From: Andrew Morton <akpm@linux-foundation.org>
To: Lee Schermerhorn <Lee.Schermerhorn@hp.com>
Cc: linux-mm@kvack.org, linux-kernel <linux-kernel@vger.kernel.org>,
riel@redhat.com, hugh@veritas.com,
kosaki.motohiro@jp.fujitsu.com, linux-abi@vger.kernel.org
Subject: Re: [PATCH] - support inheritance of mlocks across fork/exec V2
Date: Sat, 6 Dec 2008 22:07:29 -0800 [thread overview]
Message-ID: <20081206220729.042a926e.akpm@linux-foundation.org> (raw)
In-Reply-To: <1228331069.6693.73.camel@lts-notebook>
(cc linux-abi. Again.)
On Wed, 03 Dec 2008 14:04:29 -0500 Lee Schermerhorn <Lee.Schermerhorn@hp.com> wrote:
>
>
> Against; 2.6.28-rc7-mmotm-081203
>
> V02: rework vetting of flags argument as suggested by
> Kosaki Motohiro.
> enhance description as requested by Andrew Morton.
>
> Add support for mlockall(MCL_INHERIT|MCL_RECURSIVE):
>
> MCL_CURRENT[|MCL_FUTURE]|MCL_INHERIT - inherit memory locks
> [vmas' VM_LOCKED flags] across fork(), and inherit
> MCL_FUTURE behavior [mm's def_flags] across fork()
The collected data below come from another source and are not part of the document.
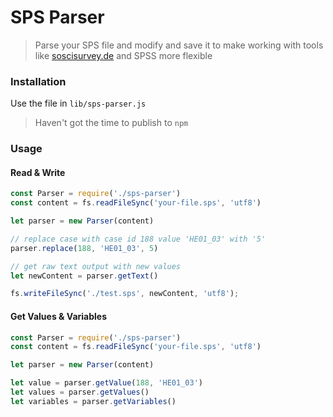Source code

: # SPS Parser

> Parse your SPS file and modify and save it to make working with tools like [soscisurvey.de](https://www.soscisurvey.de/) and SPSS more flexible

### Installation

Use the file in `lib/sps-parser.js`

> Haven't got the time to publish to `npm`

### Usage

#### Read & Write

```js
const Parser = require('./sps-parser')
const content = fs.readFileSync('your-file.sps', 'utf8')

let parser = new Parser(content)

// replace case with case id 188 value 'HE01_03' with '5'
parser.replace(188, 'HE01_03', 5)

// get raw text output with new values
let newContent = parser.getText()

fs.writeFileSync('./test.sps', newContent, 'utf8');
```

#### Get Values & Variables

```js
const Parser = require('./sps-parser')
const content = fs.readFileSync('your-file.sps', 'utf8')

let parser = new Parser(content)

let value = parser.getValue(188, 'HE01_03')
let values = parser.getValues()
let variables = parser.getVariables()
```
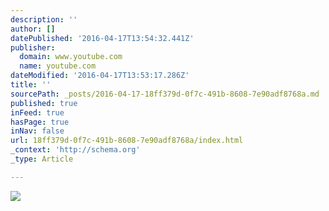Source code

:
 ```yaml
---
description: ''
author: []
datePublished: '2016-04-17T13:54:32.441Z'
publisher:
  domain: www.youtube.com
  name: youtube.com
dateModified: '2016-04-17T13:53:17.286Z'
title: ''
sourcePath: _posts/2016-04-17-18ff379d-0f7c-491b-8608-7e90adf8768a.md
published: true
inFeed: true
hasPage: true
inNav: false
url: 18ff379d-0f7c-491b-8608-7e90adf8768a/index.html
_context: 'http://schema.org'
_type: Article

---
```

![](https://i.ytimg.com/vi/G0WHwzfo54Y/mqdefault.jpg)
> and exec(). Behaves as if child and/or new task
> called mlockall(MCL_CURRENT|MCL_FUTURE) as first
> instruction.
>
> MCL_RECURSIVE - inherit MCL_CURRENT|MCL_FUTURE|MCL_INHERIT
> [vmas' VM_LOCKED flags for fork() and mm's def_flags
> and mcl_inherit across fork() and exec()] for all
> future generations of calling process's descendants.
> Behaves as if child and/or new task called
> mlockall(MCL_CURRENT|MCL_FUTURE|MCL_INHERIT|MCL_RECURSIVE)
> as the first instruction.
>
> In support of a "lock prefix command"--e.g., mlock <cmd> <args> ...
> Analogous to taskset(1) for cpu affinity or numactl(8) for numa memory
> policy.
>
> Together with patches to keep mlocked pages off the LRU, this will
> allow users/admins to lock down applications without modifying them,
> if their RLIMIT_MEMLOCK is sufficiently large, keeping their pages
> off the LRU and out of consideration for reclaim.
>
> Potentially useful, as well, in real-time environments to force
> prefaulting and residency for applications that don't mlock themselves.
>
> Jeff Sharkey at Montana State developed a similar patch for Linux
> [link no longer accessible], but apparently he never submitted the patch.
>
> I submitted an earlier version of this patch around a year ago. I
> resurrected it to test the unevictable lru/mlocked pages patches--
> e.g., by "mlock -r make -j<N*nr_cpus> all". This did shake out a few
> races and vmstat accounting bugs, but NOT something I'd recommend as
> general practice--for kernel builds, that is.
>
> ----
>
> Define MCL_INHERIT, MCL_RECURSIVE in <asm-*/mman.h>.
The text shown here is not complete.